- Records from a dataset
┄┄┄┄┄┄┄┄┄┄┄┄┄┄┄┄┄┄┄┄

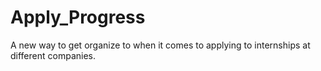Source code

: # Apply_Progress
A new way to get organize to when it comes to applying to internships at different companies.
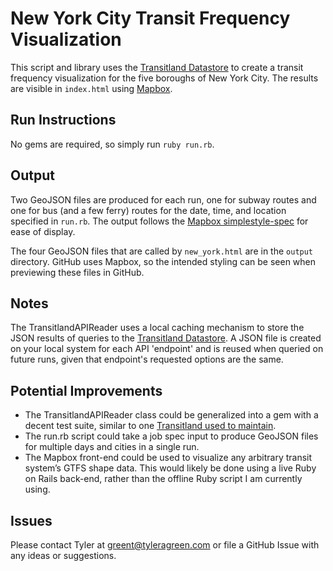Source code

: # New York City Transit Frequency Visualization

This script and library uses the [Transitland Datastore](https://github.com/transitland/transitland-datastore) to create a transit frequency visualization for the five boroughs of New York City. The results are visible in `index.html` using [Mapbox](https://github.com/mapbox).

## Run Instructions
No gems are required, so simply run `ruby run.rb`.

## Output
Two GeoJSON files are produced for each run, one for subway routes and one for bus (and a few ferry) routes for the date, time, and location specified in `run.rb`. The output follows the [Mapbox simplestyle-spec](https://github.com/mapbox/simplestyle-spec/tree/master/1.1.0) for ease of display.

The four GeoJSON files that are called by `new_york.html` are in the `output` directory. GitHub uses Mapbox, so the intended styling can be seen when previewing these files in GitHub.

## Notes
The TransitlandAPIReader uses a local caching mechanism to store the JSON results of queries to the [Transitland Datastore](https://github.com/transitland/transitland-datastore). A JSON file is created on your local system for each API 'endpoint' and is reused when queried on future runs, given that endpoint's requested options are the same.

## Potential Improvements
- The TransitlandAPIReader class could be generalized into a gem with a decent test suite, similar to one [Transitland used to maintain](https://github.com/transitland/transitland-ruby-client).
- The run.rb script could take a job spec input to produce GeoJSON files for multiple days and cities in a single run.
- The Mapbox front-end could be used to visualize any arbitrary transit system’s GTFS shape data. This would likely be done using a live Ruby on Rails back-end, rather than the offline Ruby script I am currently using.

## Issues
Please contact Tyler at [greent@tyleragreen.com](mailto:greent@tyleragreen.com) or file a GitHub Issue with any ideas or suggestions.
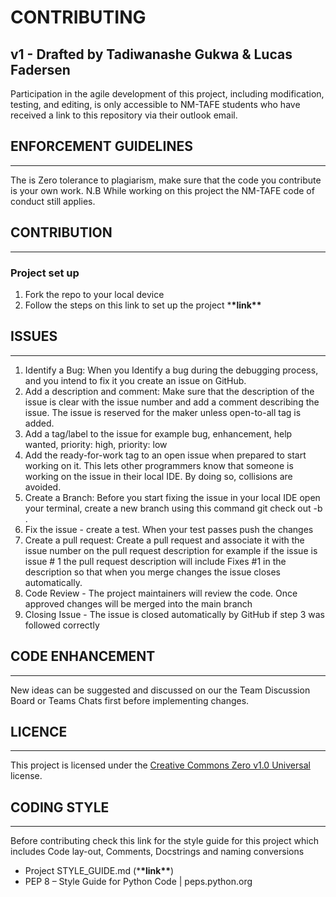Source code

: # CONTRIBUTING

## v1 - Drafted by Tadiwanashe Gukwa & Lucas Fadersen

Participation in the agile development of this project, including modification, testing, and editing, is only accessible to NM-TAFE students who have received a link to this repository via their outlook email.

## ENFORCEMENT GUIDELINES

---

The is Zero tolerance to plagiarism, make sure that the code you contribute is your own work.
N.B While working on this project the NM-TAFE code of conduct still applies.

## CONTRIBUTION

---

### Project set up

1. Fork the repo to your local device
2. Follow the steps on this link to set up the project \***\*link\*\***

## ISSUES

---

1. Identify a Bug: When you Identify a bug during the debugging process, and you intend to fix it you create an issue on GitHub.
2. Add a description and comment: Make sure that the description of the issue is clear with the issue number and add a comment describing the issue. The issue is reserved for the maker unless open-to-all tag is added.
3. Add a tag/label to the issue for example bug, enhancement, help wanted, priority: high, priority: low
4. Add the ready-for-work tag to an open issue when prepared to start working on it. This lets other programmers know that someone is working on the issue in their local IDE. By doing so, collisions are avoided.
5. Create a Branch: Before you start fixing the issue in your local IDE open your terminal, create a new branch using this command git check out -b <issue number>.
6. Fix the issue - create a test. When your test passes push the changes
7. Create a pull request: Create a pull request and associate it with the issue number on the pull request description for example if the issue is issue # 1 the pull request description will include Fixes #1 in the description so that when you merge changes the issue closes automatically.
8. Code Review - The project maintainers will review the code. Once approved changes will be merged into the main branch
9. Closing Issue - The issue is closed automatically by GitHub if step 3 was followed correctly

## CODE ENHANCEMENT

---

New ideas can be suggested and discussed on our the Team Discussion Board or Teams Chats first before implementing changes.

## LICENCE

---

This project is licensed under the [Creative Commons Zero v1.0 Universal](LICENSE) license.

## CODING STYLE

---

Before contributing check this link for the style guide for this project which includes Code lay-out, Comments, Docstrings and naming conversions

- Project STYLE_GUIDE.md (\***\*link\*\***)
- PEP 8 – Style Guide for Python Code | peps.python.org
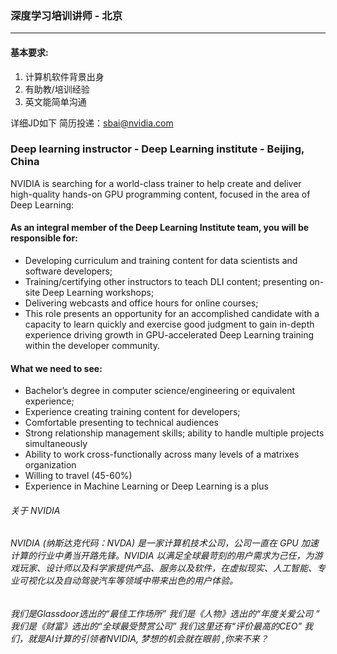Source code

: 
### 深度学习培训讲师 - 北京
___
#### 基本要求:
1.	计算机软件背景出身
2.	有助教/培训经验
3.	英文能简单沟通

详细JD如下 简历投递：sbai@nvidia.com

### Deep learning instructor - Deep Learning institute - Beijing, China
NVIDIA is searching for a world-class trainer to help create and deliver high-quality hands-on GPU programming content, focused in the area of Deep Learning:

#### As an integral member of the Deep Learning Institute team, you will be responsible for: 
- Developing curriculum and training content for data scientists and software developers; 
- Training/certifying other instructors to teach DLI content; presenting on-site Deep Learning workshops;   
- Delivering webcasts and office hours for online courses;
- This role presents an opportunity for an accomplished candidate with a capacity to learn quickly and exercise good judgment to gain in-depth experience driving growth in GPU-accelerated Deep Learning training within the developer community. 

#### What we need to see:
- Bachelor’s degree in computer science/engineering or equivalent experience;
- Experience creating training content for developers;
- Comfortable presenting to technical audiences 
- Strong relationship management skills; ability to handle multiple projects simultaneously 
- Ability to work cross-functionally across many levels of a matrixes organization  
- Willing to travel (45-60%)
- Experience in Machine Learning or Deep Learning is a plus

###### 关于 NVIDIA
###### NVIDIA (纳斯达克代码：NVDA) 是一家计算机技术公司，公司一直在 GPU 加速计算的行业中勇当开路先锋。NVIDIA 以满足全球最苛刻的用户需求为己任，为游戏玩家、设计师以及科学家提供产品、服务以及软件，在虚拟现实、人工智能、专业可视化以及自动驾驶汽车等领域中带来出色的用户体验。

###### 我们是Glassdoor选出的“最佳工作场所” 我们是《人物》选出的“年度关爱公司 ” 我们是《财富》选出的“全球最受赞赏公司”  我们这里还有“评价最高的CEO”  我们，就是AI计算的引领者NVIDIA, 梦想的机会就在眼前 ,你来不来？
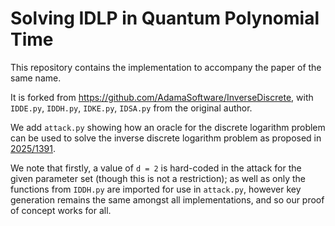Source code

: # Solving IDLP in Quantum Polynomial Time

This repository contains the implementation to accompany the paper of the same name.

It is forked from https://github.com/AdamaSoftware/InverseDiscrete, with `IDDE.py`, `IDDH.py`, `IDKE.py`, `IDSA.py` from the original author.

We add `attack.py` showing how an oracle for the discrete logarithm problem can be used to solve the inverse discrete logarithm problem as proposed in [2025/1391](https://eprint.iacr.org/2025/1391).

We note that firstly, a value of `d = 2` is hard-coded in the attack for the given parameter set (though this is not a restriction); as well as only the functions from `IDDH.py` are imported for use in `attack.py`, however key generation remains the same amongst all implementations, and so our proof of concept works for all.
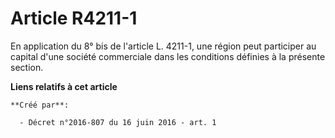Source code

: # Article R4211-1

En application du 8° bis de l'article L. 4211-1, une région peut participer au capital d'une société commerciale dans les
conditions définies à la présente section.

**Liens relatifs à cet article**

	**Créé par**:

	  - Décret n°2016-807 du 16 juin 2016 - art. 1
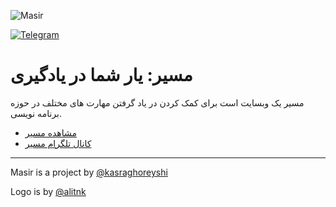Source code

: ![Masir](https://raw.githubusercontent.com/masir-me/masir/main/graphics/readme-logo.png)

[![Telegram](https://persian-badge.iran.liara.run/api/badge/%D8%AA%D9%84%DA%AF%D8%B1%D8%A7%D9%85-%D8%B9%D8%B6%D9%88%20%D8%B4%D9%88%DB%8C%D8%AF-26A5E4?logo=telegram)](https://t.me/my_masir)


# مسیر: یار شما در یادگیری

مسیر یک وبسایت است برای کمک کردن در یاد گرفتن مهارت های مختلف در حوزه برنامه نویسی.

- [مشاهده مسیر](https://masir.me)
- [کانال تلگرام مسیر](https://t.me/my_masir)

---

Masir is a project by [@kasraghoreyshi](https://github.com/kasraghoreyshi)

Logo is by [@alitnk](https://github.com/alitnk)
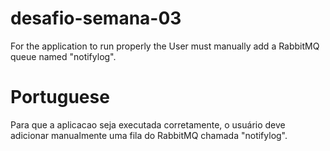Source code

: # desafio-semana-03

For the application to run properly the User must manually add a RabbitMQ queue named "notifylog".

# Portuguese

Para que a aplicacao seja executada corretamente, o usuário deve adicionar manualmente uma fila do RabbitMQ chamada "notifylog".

┄┄┄┄┄┄┄┄┄┄┄┄┄┄┄┄┄┄┄┄

- Work to complete
Above are records; repeat only the lines from the line with "- Developing curriculum" through the line with "It is forked", and leave pictures out.

- Your response
- Developing curriculum and training content for data scientists and software developers; 
- Training/certifying other instructors to teach DLI content; presenting on-site Deep Learning workshops;   
- Delivering webcasts and office hours for online courses;
- This role presents an opportunity for an accomplished candidate with a capacity to learn quickly and exercise good judgment to gain in-depth experience driving growth in GPU-accelerated Deep Learning training within the developer community. 

#### What we need to see:
- Bachelor’s degree in computer science/engineering or equivalent experience;
- Experience creating training content for developers;
- Comfortable presenting to technical audiences 
- Strong relationship management skills; ability to handle multiple projects simultaneously 
- Ability to work cross-functionally across many levels of a matrixes organization  
- Willing to travel (45-60%)
- Experience in Machine Learning or Deep Learning is a plus

###### 关于 NVIDIA
###### NVIDIA (纳斯达克代码：NVDA) 是一家计算机技术公司，公司一直在 GPU 加速计算的行业中勇当开路先锋。NVIDIA 以满足全球最苛刻的用户需求为己任，为游戏玩家、设计师以及科学家提供产品、服务以及软件，在虚拟现实、人工智能、专业可视化以及自动驾驶汽车等领域中带来出色的用户体验。

###### 我们是Glassdoor选出的“最佳工作场所” 我们是《人物》选出的“年度关爱公司 ” 我们是《财富》选出的“全球最受赞赏公司”  我们这里还有“评价最高的CEO”  我们，就是AI计算的引领者NVIDIA, 梦想的机会就在眼前 ,你来不来？
Source code

: # Solving IDLP in Quantum Polynomial Time

This repository contains the implementation to accompany the paper of the same name.

It is forked from https://github.com/AdamaSoftware/InverseDiscrete, with `IDDE.py`, `IDDH.py`, `IDKE.py`, `IDSA.py` from the original author.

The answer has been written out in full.